Let $b:\mathbb R_+ \times \mathbb R^d \to \mathbb R^d$ be measurable such that for all $n \in \mathbb N$ we have $$ \sup_{t \ge 0} |b(t, 0)| + \sup_{t \ge 0} \sup_{x \in \mathbb R^d} |\nabla^n_x b (t, x)| < \infty. $$
Fix $T>0$. For a fixed $(s, x) \in \mathbb R_+ \times \mathbb R^d$, we consider the ODE $$ \frac{\mathrm d}{\mathrm d t} \theta_{s, t} (x) =: \dot \theta_{s, t} (x) = b(t, \theta_{s, t} (x)), \quad t \in [0, T], $$ under the condition $\theta_{s, s} (x) = x$. For $0 \le s <t \le T$, we define $$ \psi_{s, t}:\mathbb R^d \to \mathbb R^d, x \mapsto \theta_{s, t} (x). $$
- This paper said that $\psi_{s, t}$ is a $C^\infty$-diffeomorphism.

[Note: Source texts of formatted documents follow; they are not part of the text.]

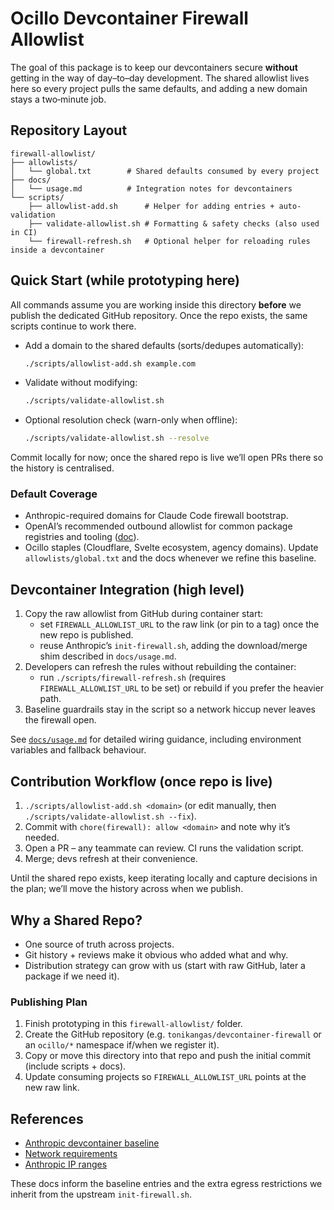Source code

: # Ocillo Devcontainer Firewall Allowlist

The goal of this package is to keep our devcontainers secure **without** getting in the way of day–to–day development. The shared allowlist lives here so every project pulls the same defaults, and adding a new domain stays a two‑minute job.

## Repository Layout

```
firewall-allowlist/
├── allowlists/
│   └── global.txt        # Shared defaults consumed by every project
├── docs/
│   └── usage.md          # Integration notes for devcontainers
└── scripts/
    ├── allowlist-add.sh      # Helper for adding entries + auto-validation
    ├── validate-allowlist.sh # Formatting & safety checks (also used in CI)
    └── firewall-refresh.sh   # Optional helper for reloading rules inside a devcontainer
```

## Quick Start (while prototyping here)

All commands assume you are working inside this directory **before** we publish the dedicated GitHub repository. Once the repo exists, the same scripts continue to work there.

- Add a domain to the shared defaults (sorts/dedupes automatically):
  ```bash
  ./scripts/allowlist-add.sh example.com
  ```
- Validate without modifying:
  ```bash
  ./scripts/validate-allowlist.sh
  ```
- Optional resolution check (warn-only when offline):
  ```bash
  ./scripts/validate-allowlist.sh --resolve
  ```

Commit locally for now; once the shared repo is live we’ll open PRs there so the history is centralised.

### Default Coverage

- Anthropic-required domains for Claude Code firewall bootstrap.
- OpenAI’s recommended outbound allowlist for common package registries and tooling ([doc](https://developers.openai.com/codex/cloud/internet-access/)).
- Ocillo staples (Cloudflare, Svelte ecosystem, agency domains). Update `allowlists/global.txt` and the docs whenever we refine this baseline.

## Devcontainer Integration (high level)

1. Copy the raw allowlist from GitHub during container start:
   - set `FIREWALL_ALLOWLIST_URL` to the raw link (or pin to a tag) once the new repo is published.
   - reuse Anthropic’s `init-firewall.sh`, adding the download/merge shim described in `docs/usage.md`.
2. Developers can refresh the rules without rebuilding the container:
   - run `./scripts/firewall-refresh.sh` (requires `FIREWALL_ALLOWLIST_URL` to be set) or rebuild if you prefer the heavier path.
3. Baseline guardrails stay in the script so a network hiccup never leaves the firewall open.

See [`docs/usage.md`](docs/usage.md) for detailed wiring guidance, including environment variables and fallback behaviour.

## Contribution Workflow (once repo is live)

1. `./scripts/allowlist-add.sh <domain>` (or edit manually, then `./scripts/validate-allowlist.sh --fix`).
2. Commit with `chore(firewall): allow <domain>` and note why it’s needed.
3. Open a PR – any teammate can review. CI runs the validation script.
4. Merge; devs refresh at their convenience.

Until the shared repo exists, keep iterating locally and capture decisions in the plan; we’ll move the history across when we publish.

## Why a Shared Repo?

- One source of truth across projects.
- Git history + reviews make it obvious who added what and why.
- Distribution strategy can grow with us (start with raw GitHub, later a package if we need it).

### Publishing Plan

1. Finish prototyping in this `firewall-allowlist/` folder.
2. Create the GitHub repository (e.g. `tonikangas/devcontainer-firewall` or an `ocillo/*` namespace if/when we register it).
3. Copy or move this directory into that repo and push the initial commit (include scripts + docs).
4. Update consuming projects so `FIREWALL_ALLOWLIST_URL` points at the new raw link.

## References

- [Anthropic devcontainer baseline](https://anthropic.mintlify.app/en/docs/claude-code/devcontainer)
- [Network requirements](https://anthropic.mintlify.app/en/docs/claude-code/network-config)
- [Anthropic IP ranges](https://anthropic.mintlify.app/en/api/ip-addresses)

These docs inform the baseline entries and the extra egress restrictions we inherit from the upstream `init-firewall.sh`.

- This paper said that $\sup_{0 \le s <t \le T} \|\nabla \psi_{s, t} \|_\infty < \infty$.
I'm aware of Carathéodory's existence theorem but it seems not address above statements.
Could you elaborate on references for above claims?
Thank you so much for your help!
Update Chapter V Dependence on Initial Conditions and Parameters in Hartman's Ordinary Differential Equations only concerns the case $b$ is jointly continuous in $(t, x)$.